Send back the data below exactly. Drop every picture.

Stored data
***
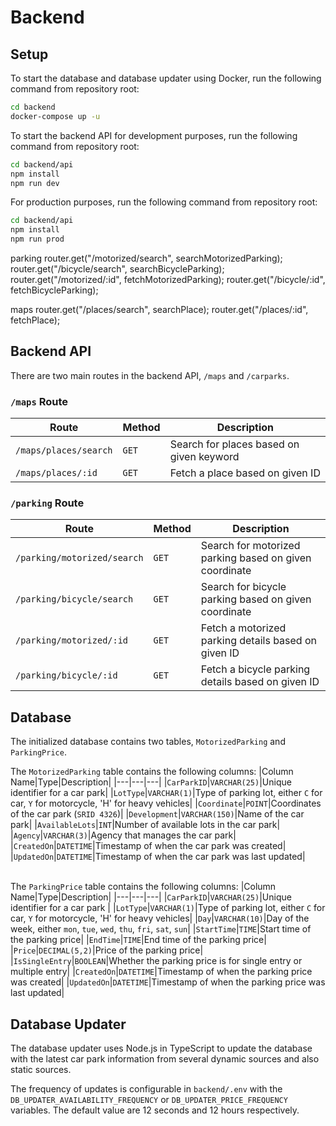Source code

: # Backend

## Setup

To start the database and database updater using Docker, run the following command from repository root:

```bash
cd backend
docker-compose up -u
```

To start the backend API for development purposes, run the following command from repository root:

```bash
cd backend/api
npm install
npm run dev
```

For production purposes, run the following command from repository root:

```bash
cd backend/api
npm install
npm run prod
```

parking
router.get("/motorized/search", searchMotorizedParking);
router.get("/bicycle/search", searchBicycleParking);
router.get("/motorized/:id", fetchMotorizedParking);
router.get("/bicycle/:id", fetchBicycleParking);

maps
router.get("/places/search", searchPlace);
router.get("/places/:id", fetchPlace);

## Backend API

There are two main routes in the backend API, `/maps` and `/carparks`.

### `/maps` Route

| Route                 | Method | Description                              |
| --------------------- | ------ | ---------------------------------------- |
| `/maps/places/search` | `GET`  | Search for places based on given keyword |
| `/maps/places/:id`    | `GET`  | Fetch a place based on given ID          |

### `/parking` Route

| Route                       | Method | Description                                            |
| --------------------------- | ------ | ------------------------------------------------------ |
| `/parking/motorized/search` | `GET`  | Search for motorized parking based on given coordinate |
| `/parking/bicycle/search`   | `GET`  | Search for bicycle parking based on given coordinate   |
| `/parking/motorized/:id`    | `GET`  | Fetch a motorized parking details based on given ID    |
| `/parking/bicycle/:id`      | `GET`  | Fetch a bicycle parking details based on given ID      |

## Database

The initialized database contains two tables, `MotorizedParking` and `ParkingPrice`.

The `MotorizedParking` table contains the following columns:
|Column Name|Type|Description|
|---|---|---|
|`CarParkID`|`VARCHAR(25)`|Unique identifier for a car park|
|`LotType`|`VARCHAR(1)`|Type of parking lot, either `C` for car, `Y` for motorcycle, 'H' for heavy vehicles|
|`Coordinate`|`POINT`|Coordinates of the car park (`SRID 4326`)|
|`Development`|`VARCHAR(150)`|Name of the car park|
|`AvailableLots`|`INT`|Number of available lots in the car park|
|`Agency`|`VARCHAR(3)`|Agency that manages the car park|
|`CreatedOn`|`DATETIME`|Timestamp of when the car park was created|
|`UpdatedOn`|`DATETIME`|Timestamp of when the car park was last updated|

\
The `ParkingPrice` table contains the following columns:
|Column Name|Type|Description|
|---|---|---|
|`CarParkID`|`VARCHAR(25)`|Unique identifier for a car park |
|`LotType`|`VARCHAR(1)`|Type of parking lot, either `C` for car, `Y` for motorcycle, 'H' for heavy vehicles|
|`Day`|`VARCHAR(10)`|Day of the week, either `mon`, `tue`, `wed`, `thu`, `fri`, `sat`, `sun`|
|`StartTime`|`TIME`|Start time of the parking price|
|`EndTime`|`TIME`|End time of the parking price|
|`Price`|`DECIMAL(5,2)`|Price of the parking price|
|`IsSingleEntry`|`BOOLEAN`|Whether the parking price is for single entry or multiple entry|
|`CreatedOn`|`DATETIME`|Timestamp of when the parking price was created|
|`UpdatedOn`|`DATETIME`|Timestamp of when the parking price was last updated|

## Database Updater

The database updater uses Node.js in TypeScript to update the database with the latest car park information from several dynamic sources and also static sources.

The frequency of updates is configurable in `backend/.env` with the `DB_UPDATER_AVAILABILITY_FREQUENCY` or `DB_UPDATER_PRICE_FREQUENCY` variables. The default value are 12 seconds and 12 hours respectively.

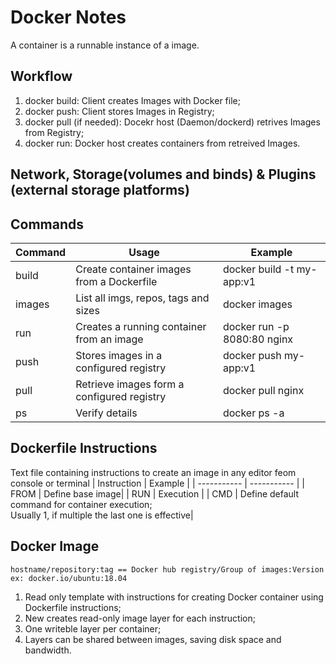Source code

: # Docker Notes
A container is a runnable instance of a image.

## Workflow
1. docker build: Client creates Images with Docker file;
2. docker push: Client stores Images in Registry;
3. docker pull (if needed): Docekr host (Daemon/dockerd) retrives Images from Registry;
4. docker run: Docker host creates containers from retreived Images.

## Network, Storage(volumes and binds) & Plugins (external storage platforms)

## Commands
| Command | Usage | Example |
| ----------- | ----------- | ----------- |
| build | Create container images from a Dockerfile | docker build -t my-app:v1|
| images | List all imgs, repos, tags and sizes | docker images |
| run | Creates a running container from an image | docker run -p 8080:80 nginx|
| push |Stores images in a configured registry | docker push my-app:v1|
| pull | Retrieve images form a configured registry | docker pull nginx|
| ps | Verify details| docker ps -a|

## Dockerfile Instructions
Text file containing instructions to create an image in any editor feom console or terminal
| Instruction | Example |
| ----------- | ----------- |
| FROM | Define base image|
| RUN | Execution |
| CMD | Define default command for container execution; <br>Usually 1, if multiple the last one is effective|

## Docker Image
```
hostname/repository:tag == Docker hub registry/Group of images:Version
ex: docker.io/ubuntu:18.04
```
1. Read only template with instructions for creating Docker container using Dockerfile instructions;<br>
2. New creates read-only image layer for each instruction;<br>
3. One writeble layer per container;<br>
4. Layers can be shared between images, saving disk space and bandwidth.

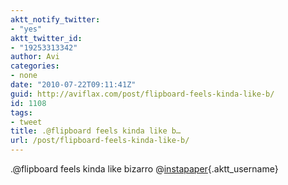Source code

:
 ```yaml
---
aktt_notify_twitter:
- "yes"
aktt_twitter_id:
- "19253313342"
author: Avi
categories:
- none
date: "2010-07-22T09:11:41Z"
guid: http://aviflax.com/post/flipboard-feels-kinda-like-b/
id: 1108
tags:
- tweet
title: .@flipboard feels kinda like b…
url: /post/flipboard-feels-kinda-like-b/
---
```

.@flipboard feels kinda like bizarro @[instapaper](http://twitter.com/instapaper){.aktt_username}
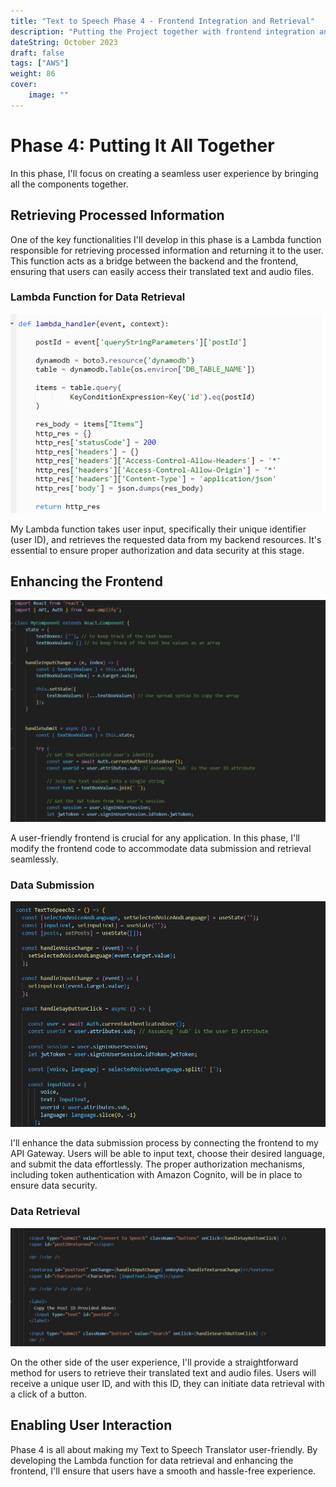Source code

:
 ```yaml
---
title: "Text to Speech Phase 4 - Frontend Integration and Retrieval"
description: "Putting the Project together with frontend integration and retrieval."
dateString: October 2023
draft: false
tags: ["AWS"]
weight: 86
cover:
    image: ""
---
```


# Phase 4: Putting It All Together

In this phase, I'll focus on creating a seamless user experience by bringing all the components together.

## Retrieving Processed Information

One of the key functionalities I'll develop in this phase is a Lambda function responsible for retrieving processed information and returning it to the user. This function acts as a bridge between the backend and the frontend, ensuring that users can easily access their translated text and audio files.

### Lambda Function for Data Retrieval

![Lambda](images/Lambda-code-1.png)

My Lambda function takes user input, specifically their unique identifier (user ID), and retrieves the requested data from my backend resources. It's essential to ensure proper authorization and data security at this stage.

## Enhancing the Frontend

![React](images/React-code-1.png)

A user-friendly frontend is crucial for any application. In this phase, I'll modify the frontend code to accommodate data submission and retrieval seamlessly.

### Data Submission

![React2](images/React-code-2.png)

I'll enhance the data submission process by connecting the frontend to my API Gateway. Users will be able to input text, choose their desired language, and submit the data effortlessly. The proper authorization mechanisms, including token authentication with Amazon Cognito, will be in place to ensure data security.

### Data Retrieval

![React](images/React-code-3.png)

On the other side of the user experience, I'll provide a straightforward method for users to retrieve their translated text and audio files. Users will receive a unique user ID, and with this ID, they can initiate data retrieval with a click of a button.

## Enabling User Interaction

Phase 4 is all about making my Text to Speech Translator user-friendly. By developing the Lambda function for data retrieval and enhancing the frontend, I'll ensure that users have a smooth and hassle-free experience.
***
Problem solution:
Source code

: # Backend

## Setup

To start the database and database updater using Docker, run the following command from repository root:

```bash
cd backend
docker-compose up -u
```

To start the backend API for development purposes, run the following command from repository root:

```bash
cd backend/api
npm install
npm run dev
```

For production purposes, run the following command from repository root:

```bash
cd backend/api
npm install
npm run prod
```

parking
router.get("/motorized/search", searchMotorizedParking);
router.get("/bicycle/search", searchBicycleParking);
router.get("/motorized/:id", fetchMotorizedParking);
router.get("/bicycle/:id", fetchBicycleParking);

maps
router.get("/places/search", searchPlace);
router.get("/places/:id", fetchPlace);

## Backend API

There are two main routes in the backend API, `/maps` and `/carparks`.

### `/maps` Route

| Route                 | Method | Description                              |
| --------------------- | ------ | ---------------------------------------- |
| `/maps/places/search` | `GET`  | Search for places based on given keyword |
| `/maps/places/:id`    | `GET`  | Fetch a place based on given ID          |

### `/parking` Route

| Route                       | Method | Description                                            |
| --------------------------- | ------ | ------------------------------------------------------ |
| `/parking/motorized/search` | `GET`  | Search for motorized parking based on given coordinate |
| `/parking/bicycle/search`   | `GET`  | Search for bicycle parking based on given coordinate   |
| `/parking/motorized/:id`    | `GET`  | Fetch a motorized parking details based on given ID    |
| `/parking/bicycle/:id`      | `GET`  | Fetch a bicycle parking details based on given ID      |

## Database

The initialized database contains two tables, `MotorizedParking` and `ParkingPrice`.

The `MotorizedParking` table contains the following columns:
|Column Name|Type|Description|
|---|---|---|
|`CarParkID`|`VARCHAR(25)`|Unique identifier for a car park|
|`LotType`|`VARCHAR(1)`|Type of parking lot, either `C` for car, `Y` for motorcycle, 'H' for heavy vehicles|
|`Coordinate`|`POINT`|Coordinates of the car park (`SRID 4326`)|
|`Development`|`VARCHAR(150)`|Name of the car park|
|`AvailableLots`|`INT`|Number of available lots in the car park|
|`Agency`|`VARCHAR(3)`|Agency that manages the car park|
|`CreatedOn`|`DATETIME`|Timestamp of when the car park was created|
|`UpdatedOn`|`DATETIME`|Timestamp of when the car park was last updated|

\
The `ParkingPrice` table contains the following columns:
|Column Name|Type|Description|
|---|---|---|
|`CarParkID`|`VARCHAR(25)`|Unique identifier for a car park |
|`LotType`|`VARCHAR(1)`|Type of parking lot, either `C` for car, `Y` for motorcycle, 'H' for heavy vehicles|
|`Day`|`VARCHAR(10)`|Day of the week, either `mon`, `tue`, `wed`, `thu`, `fri`, `sat`, `sun`|
|`StartTime`|`TIME`|Start time of the parking price|
|`EndTime`|`TIME`|End time of the parking price|
|`Price`|`DECIMAL(5,2)`|Price of the parking price|
|`IsSingleEntry`|`BOOLEAN`|Whether the parking price is for single entry or multiple entry|
|`CreatedOn`|`DATETIME`|Timestamp of when the parking price was created|
|`UpdatedOn`|`DATETIME`|Timestamp of when the parking price was last updated|

## Database Updater

The database updater uses Node.js in TypeScript to update the database with the latest car park information from several dynamic sources and also static sources.

The frequency of updates is configurable in `backend/.env` with the `DB_UPDATER_AVAILABILITY_FREQUENCY` or `DB_UPDATER_PRICE_FREQUENCY` variables. The default value are 12 seconds and 12 hours respectively.

Source code

: # Docker Notes
A container is a runnable instance of a image.

## Workflow
1. docker build: Client creates Images with Docker file;
2. docker push: Client stores Images in Registry;
3. docker pull (if needed): Docekr host (Daemon/dockerd) retrives Images from Registry;
4. docker run: Docker host creates containers from retreived Images.

## Network, Storage(volumes and binds) & Plugins (external storage platforms)

## Commands
| Command | Usage | Example |
| ----------- | ----------- | ----------- |
| build | Create container images from a Dockerfile | docker build -t my-app:v1|
| images | List all imgs, repos, tags and sizes | docker images |
| run | Creates a running container from an image | docker run -p 8080:80 nginx|
| push |Stores images in a configured registry | docker push my-app:v1|
| pull | Retrieve images form a configured registry | docker pull nginx|
| ps | Verify details| docker ps -a|

## Dockerfile Instructions
Text file containing instructions to create an image in any editor feom console or terminal
| Instruction | Example |
| ----------- | ----------- |
| FROM | Define base image|
| RUN | Execution |
| CMD | Define default command for container execution; <br>Usually 1, if multiple the last one is effective|

## Docker Image
```
hostname/repository:tag == Docker hub registry/Group of images:Version
ex: docker.io/ubuntu:18.04
```
1. Read only template with instructions for creating Docker container using Dockerfile instructions;<br>
2. New creates read-only image layer for each instruction;<br>
3. One writeble layer per container;<br>
4. Layers can be shared between images, saving disk space and bandwidth.

Source code

:
 ```yaml
---
aktt_notify_twitter:
- "yes"
aktt_twitter_id:
- "19253313342"
author: Avi
categories:
- none
date: "2010-07-22T09:11:41Z"
guid: http://aviflax.com/post/flipboard-feels-kinda-like-b/
id: 1108
tags:
- tweet
title: .@flipboard feels kinda like b…
url: /post/flipboard-feels-kinda-like-b/
---
```

.@flipboard feels kinda like bizarro @[instapaper](http://twitter.com/instapaper){.aktt_username}
Source code

:
 ```yaml
---
title: "Text to Speech Phase 4 - Frontend Integration and Retrieval"
description: "Putting the Project together with frontend integration and retrieval."
dateString: October 2023
draft: false
tags: ["AWS"]
weight: 86
cover:
    image: ""
---
```


# Phase 4: Putting It All Together

In this phase, I'll focus on creating a seamless user experience by bringing all the components together.

## Retrieving Processed Information

One of the key functionalities I'll develop in this phase is a Lambda function responsible for retrieving processed information and returning it to the user. This function acts as a bridge between the backend and the frontend, ensuring that users can easily access their translated text and audio files.

### Lambda Function for Data Retrieval

![Lambda](images/Lambda-code-1.png)

My Lambda function takes user input, specifically their unique identifier (user ID), and retrieves the requested data from my backend resources. It's essential to ensure proper authorization and data security at this stage.

## Enhancing the Frontend

![React](images/React-code-1.png)

A user-friendly frontend is crucial for any application. In this phase, I'll modify the frontend code to accommodate data submission and retrieval seamlessly.

### Data Submission

![React2](images/React-code-2.png)

I'll enhance the data submission process by connecting the frontend to my API Gateway. Users will be able to input text, choose their desired language, and submit the data effortlessly. The proper authorization mechanisms, including token authentication with Amazon Cognito, will be in place to ensure data security.

### Data Retrieval

![React](images/React-code-3.png)

On the other side of the user experience, I'll provide a straightforward method for users to retrieve their translated text and audio files. Users will receive a unique user ID, and with this ID, they can initiate data retrieval with a click of a button.

## Enabling User Interaction

Phase 4 is all about making my Text to Speech Translator user-friendly. By developing the Lambda function for data retrieval and enhancing the frontend, I'll ensure that users have a smooth and hassle-free experience.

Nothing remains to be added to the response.